Extracted records:

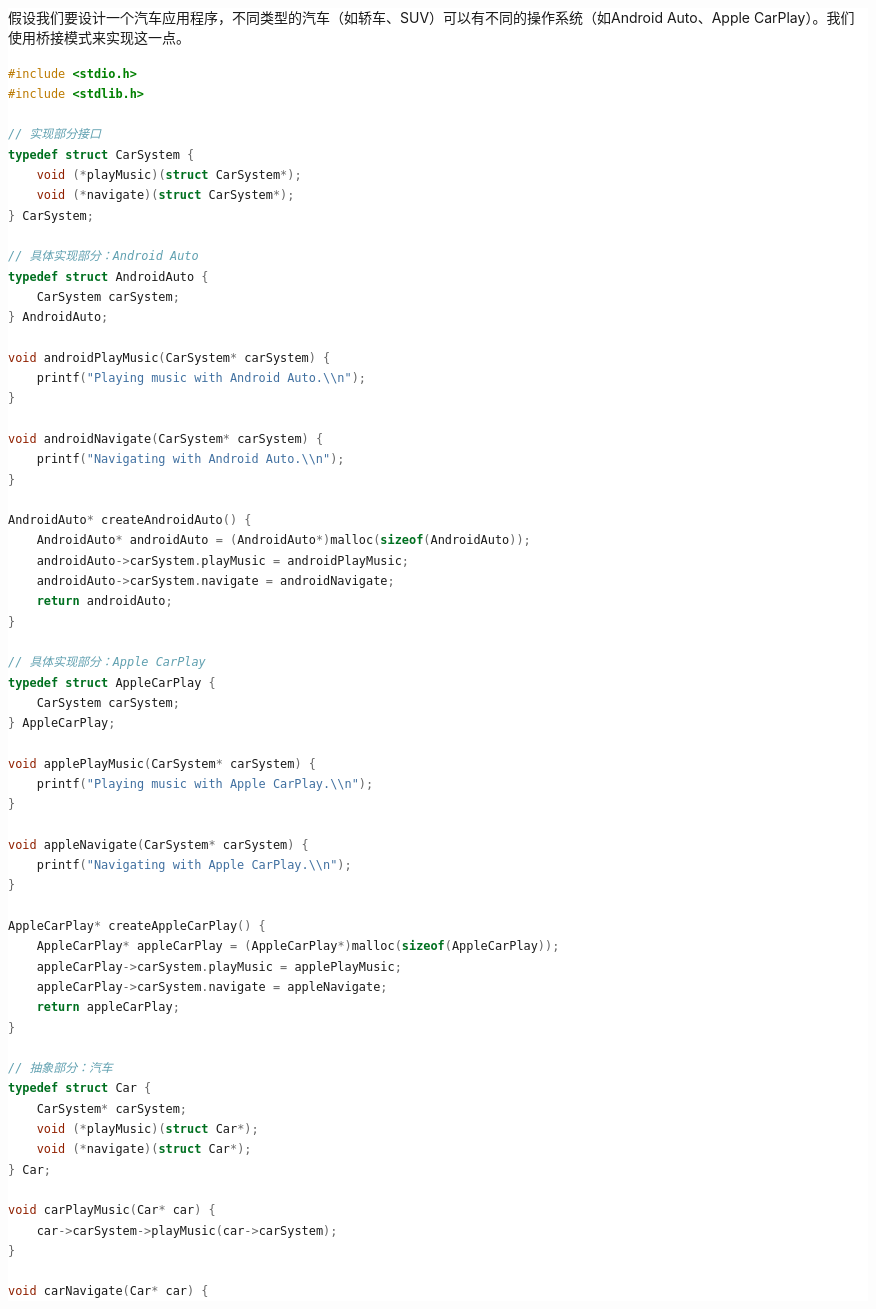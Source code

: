 假设我们要设计一个汽车应用程序，不同类型的汽车（如轿车、SUV）可以有不同的操作系统（如Android Auto、Apple CarPlay）。我们使用桥接模式来实现这一点。

```c
#include <stdio.h>
#include <stdlib.h>

// 实现部分接口
typedef struct CarSystem {
    void (*playMusic)(struct CarSystem*);
    void (*navigate)(struct CarSystem*);
} CarSystem;

// 具体实现部分：Android Auto
typedef struct AndroidAuto {
    CarSystem carSystem;
} AndroidAuto;

void androidPlayMusic(CarSystem* carSystem) {
    printf("Playing music with Android Auto.\\n");
}

void androidNavigate(CarSystem* carSystem) {
    printf("Navigating with Android Auto.\\n");
}

AndroidAuto* createAndroidAuto() {
    AndroidAuto* androidAuto = (AndroidAuto*)malloc(sizeof(AndroidAuto));
    androidAuto->carSystem.playMusic = androidPlayMusic;
    androidAuto->carSystem.navigate = androidNavigate;
    return androidAuto;
}

// 具体实现部分：Apple CarPlay
typedef struct AppleCarPlay {
    CarSystem carSystem;
} AppleCarPlay;

void applePlayMusic(CarSystem* carSystem) {
    printf("Playing music with Apple CarPlay.\\n");
}

void appleNavigate(CarSystem* carSystem) {
    printf("Navigating with Apple CarPlay.\\n");
}

AppleCarPlay* createAppleCarPlay() {
    AppleCarPlay* appleCarPlay = (AppleCarPlay*)malloc(sizeof(AppleCarPlay));
    appleCarPlay->carSystem.playMusic = applePlayMusic;
    appleCarPlay->carSystem.navigate = appleNavigate;
    return appleCarPlay;
}

// 抽象部分：汽车
typedef struct Car {
    CarSystem* carSystem;
    void (*playMusic)(struct Car*);
    void (*navigate)(struct Car*);
} Car;

void carPlayMusic(Car* car) {
    car->carSystem->playMusic(car->carSystem);
}

void carNavigate(Car* car) {
```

Exercise aim: Make an exact copy of all entries above, dropping the images.

Answer to this exercise:
Source code

: 假设我们要设计一个汽车应用程序，不同类型的汽车（如轿车、SUV）可以有不同的操作系统（如Android Auto、Apple CarPlay）。我们使用桥接模式来实现这一点。

```c
#include <stdio.h>
#include <stdlib.h>

// 实现部分接口
typedef struct CarSystem {
    void (*playMusic)(struct CarSystem*);
    void (*navigate)(struct CarSystem*);
} CarSystem;

// 具体实现部分：Android Auto
typedef struct AndroidAuto {
    CarSystem carSystem;
} AndroidAuto;

void androidPlayMusic(CarSystem* carSystem) {
    printf("Playing music with Android Auto.\\n");
}

void androidNavigate(CarSystem* carSystem) {
    printf("Navigating with Android Auto.\\n");
}

AndroidAuto* createAndroidAuto() {
    AndroidAuto* androidAuto = (AndroidAuto*)malloc(sizeof(AndroidAuto));
    androidAuto->carSystem.playMusic = androidPlayMusic;
    androidAuto->carSystem.navigate = androidNavigate;
    return androidAuto;
}

// 具体实现部分：Apple CarPlay
typedef struct AppleCarPlay {
    CarSystem carSystem;
} AppleCarPlay;

void applePlayMusic(CarSystem* carSystem) {
    printf("Playing music with Apple CarPlay.\\n");
}

void appleNavigate(CarSystem* carSystem) {
    printf("Navigating with Apple CarPlay.\\n");
}

AppleCarPlay* createAppleCarPlay() {
    AppleCarPlay* appleCarPlay = (AppleCarPlay*)malloc(sizeof(AppleCarPlay));
    appleCarPlay->carSystem.playMusic = applePlayMusic;
    appleCarPlay->carSystem.navigate = appleNavigate;
    return appleCarPlay;
}

// 抽象部分：汽车
typedef struct Car {
    CarSystem* carSystem;
    void (*playMusic)(struct Car*);
    void (*navigate)(struct Car*);
} Car;

void carPlayMusic(Car* car) {
    car->carSystem->playMusic(car->carSystem);
}

void carNavigate(Car* car) {
```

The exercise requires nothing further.